Gearchanges are smooth in Normal mode, but there’s more urgency in Sport, and a sharp but not disruptive jab in Sport Plus. Press the “M” button on the center console to take full control over shifts via two small steering wheel-mounted paddles. Wait too long or miss a shift, and the tach bounces off the rev limiter, just as it should. Frankly, if you’re remiss in tapping the paddles, you have no one to blame but yourself: Though small in size, the paddles are crisply responsive with virtually no lag time between finger tap and cog swap.

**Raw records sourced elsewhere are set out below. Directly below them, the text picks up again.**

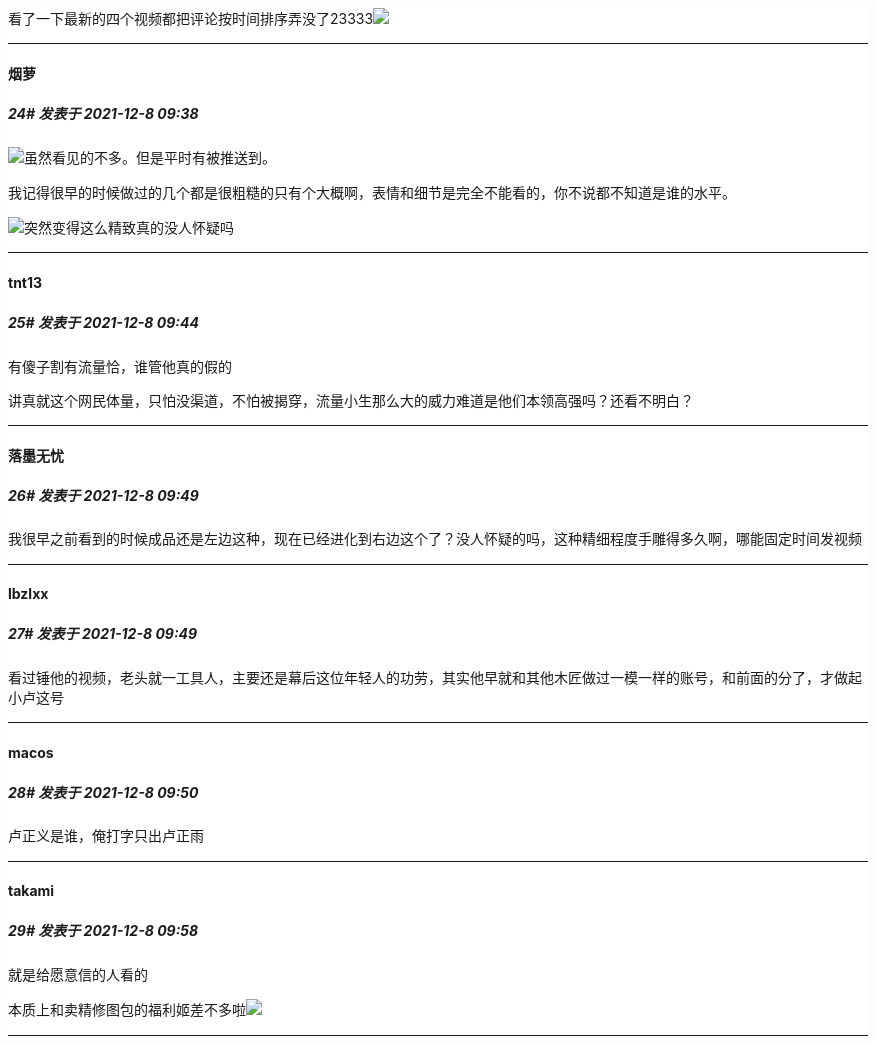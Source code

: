 看了一下最新的四个视频都把评论按时间排序弄没了23333<img src="https://static.saraba1st.com/image/smiley/face2017/066.png" referrerpolicy="no-referrer">

*****

####  烟萝  
##### 24#       发表于 2021-12-8 09:38

<img src="https://static.saraba1st.com/image/smiley/face2017/053.png" referrerpolicy="no-referrer">虽然看见的不多。但是平时有被推送到。

我记得很早的时候做过的几个都是很粗糙的只有个大概啊，表情和细节是完全不能看的，你不说都不知道是谁的水平。

<img src="https://static.saraba1st.com/image/smiley/face2017/066.png" referrerpolicy="no-referrer">突然变得这么精致真的没人怀疑吗

*****

####  tnt13  
##### 25#       发表于 2021-12-8 09:44

有傻子割有流量恰，谁管他真的假的

讲真就这个网民体量，只怕没渠道，不怕被揭穿，流量小生那么大的威力难道是他们本领高强吗？还看不明白？

*****

####  落墨无忧  
##### 26#       发表于 2021-12-8 09:49

我很早之前看到的时候成品还是左边这种，现在已经进化到右边这个了？没人怀疑的吗，这种精细程度手雕得多久啊，哪能固定时间发视频

*****

####  lbzlxx  
##### 27#       发表于 2021-12-8 09:49

看过锤他的视频，老头就一工具人，主要还是幕后这位年轻人的功劳，其实他早就和其他木匠做过一模一样的账号，和前面的分了，才做起小卢这号

*****

####  macos  
##### 28#       发表于 2021-12-8 09:50

卢正义是谁，俺打字只出卢正雨

*****

####  takami  
##### 29#       发表于 2021-12-8 09:58

就是给愿意信的人看的

本质上和卖精修图包的福利姬差不多啦<img src="https://static.saraba1st.com/image/smiley/face2017/037.png" referrerpolicy="no-referrer">

*****
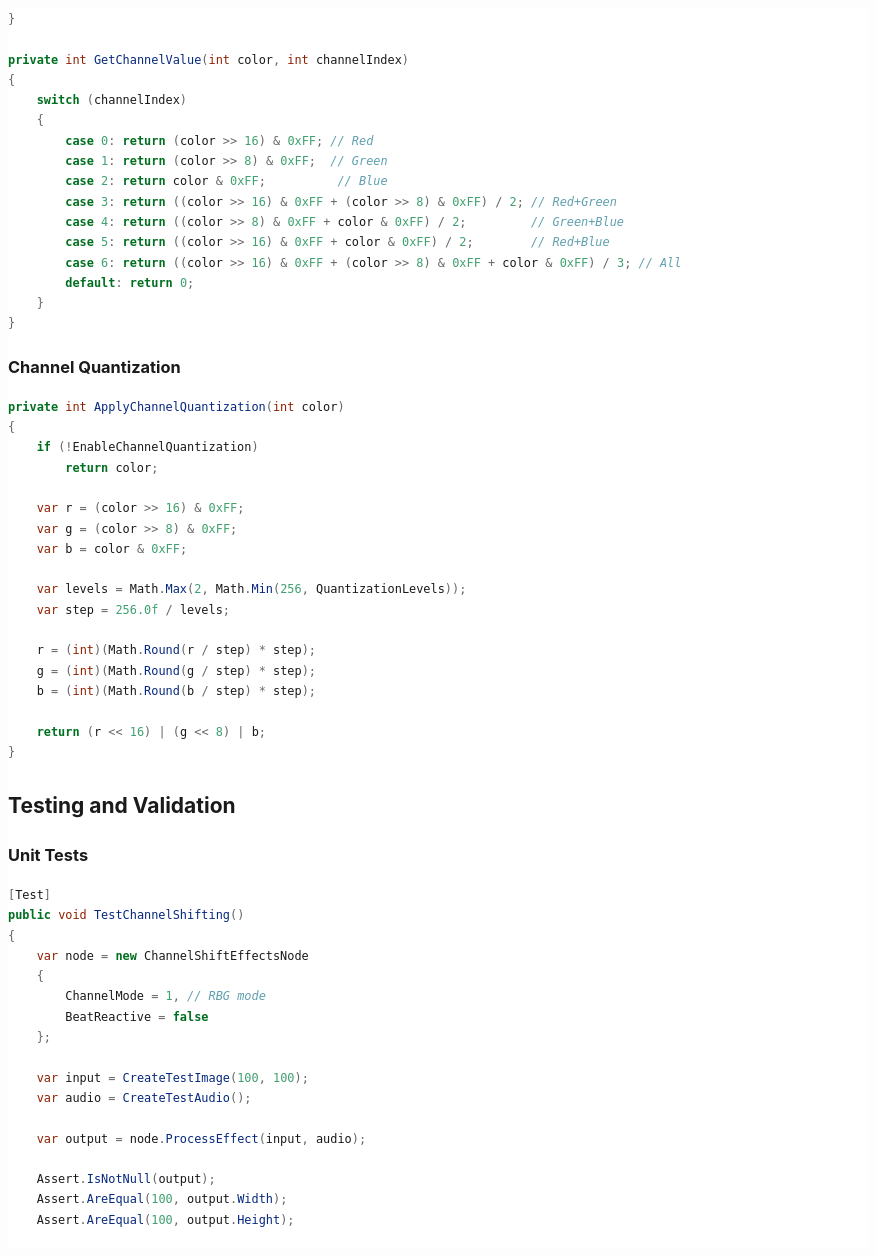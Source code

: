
 ```csharp
}

private int GetChannelValue(int color, int channelIndex)
{
    switch (channelIndex)
    {
        case 0: return (color >> 16) & 0xFF; // Red
        case 1: return (color >> 8) & 0xFF;  // Green
        case 2: return color & 0xFF;          // Blue
        case 3: return ((color >> 16) & 0xFF + (color >> 8) & 0xFF) / 2; // Red+Green
        case 4: return ((color >> 8) & 0xFF + color & 0xFF) / 2;         // Green+Blue
        case 5: return ((color >> 16) & 0xFF + color & 0xFF) / 2;        // Red+Blue
        case 6: return ((color >> 16) & 0xFF + (color >> 8) & 0xFF + color & 0xFF) / 3; // All
        default: return 0;
    }
}
```

### Channel Quantization
```csharp
private int ApplyChannelQuantization(int color)
{
    if (!EnableChannelQuantization)
        return color;
    
    var r = (color >> 16) & 0xFF;
    var g = (color >> 8) & 0xFF;
    var b = color & 0xFF;
    
    var levels = Math.Max(2, Math.Min(256, QuantizationLevels));
    var step = 256.0f / levels;
    
    r = (int)(Math.Round(r / step) * step);
    g = (int)(Math.Round(g / step) * step);
    b = (int)(Math.Round(b / step) * step);
    
    return (r << 16) | (g << 8) | b;
}
```

## Testing and Validation

### Unit Tests
```csharp
[Test]
public void TestChannelShifting()
{
    var node = new ChannelShiftEffectsNode
    {
        ChannelMode = 1, // RBG mode
        BeatReactive = false
    };
    
    var input = CreateTestImage(100, 100);
    var audio = CreateTestAudio();
    
    var output = node.ProcessEffect(input, audio);
    
    Assert.IsNotNull(output);
    Assert.AreEqual(100, output.Width);
    Assert.AreEqual(100, output.Height);
    
```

There’s a similarly responsive feeling to every driver input, a tactile sensation. The Carrera is comfortable enough to drive all day, but communicative enough to keep you from feeling isolated from your surroundings. Because the German roads we maneuvered were almost annoyingly perfect and lacking potholes, it was hard to know how the suspension would react to pockmarked or rippled surfaces. As it was, selecting the stiffer shock setting revealed slightly more busyness from all four wheels, though not enough to trigger annoyance or fatigue. In fact, the 911 Carrera’s road manners are so well-tempered that it might seem more of a grand tourer than a sports car.

The new Carrera Cabriolet ($111,550) takes a slight edge off the performance sharpness by letting in the atmosphere. Though responsive, the Cabriolet still faces some inherent limitations. With less torsional stiffness, the steering isn’t quite as crisp. And there’s more mass to haul around – 154 lbs gained over the coupe, for 3,508 in total. But when piloted at speed, the Cabriolet makes up for it with added sensory input — turbine whine echoing off a concrete divider, the wind tickling my shoulder. These are all beautiful distractions in the Cabriolet, though they do beg the question of whether the cabrio is as driver-focused as a serious enthusiast would want.

It’s hard not to develop warm fuzzies for the standard 911 Carrera coupe in particular. Much like the 991.2-series 911T proved to be more than the sum of its parts, the new base model Carrera carries with it a certain honest attraction and a minimal performance penalty despite its power deficit. Sure, spendy types will likely pay the extra $15,900 for the S, though I’d argue they won’t be getting nearly that much value out of its performance in return. The entry-level 911 proves to be more than enough car for virtually any situation, except for maybe a battle of numerical supremacy.

This article has been updated to clarify that the dual oval tailpipes pictured are part of the optional Sport Exhaust system.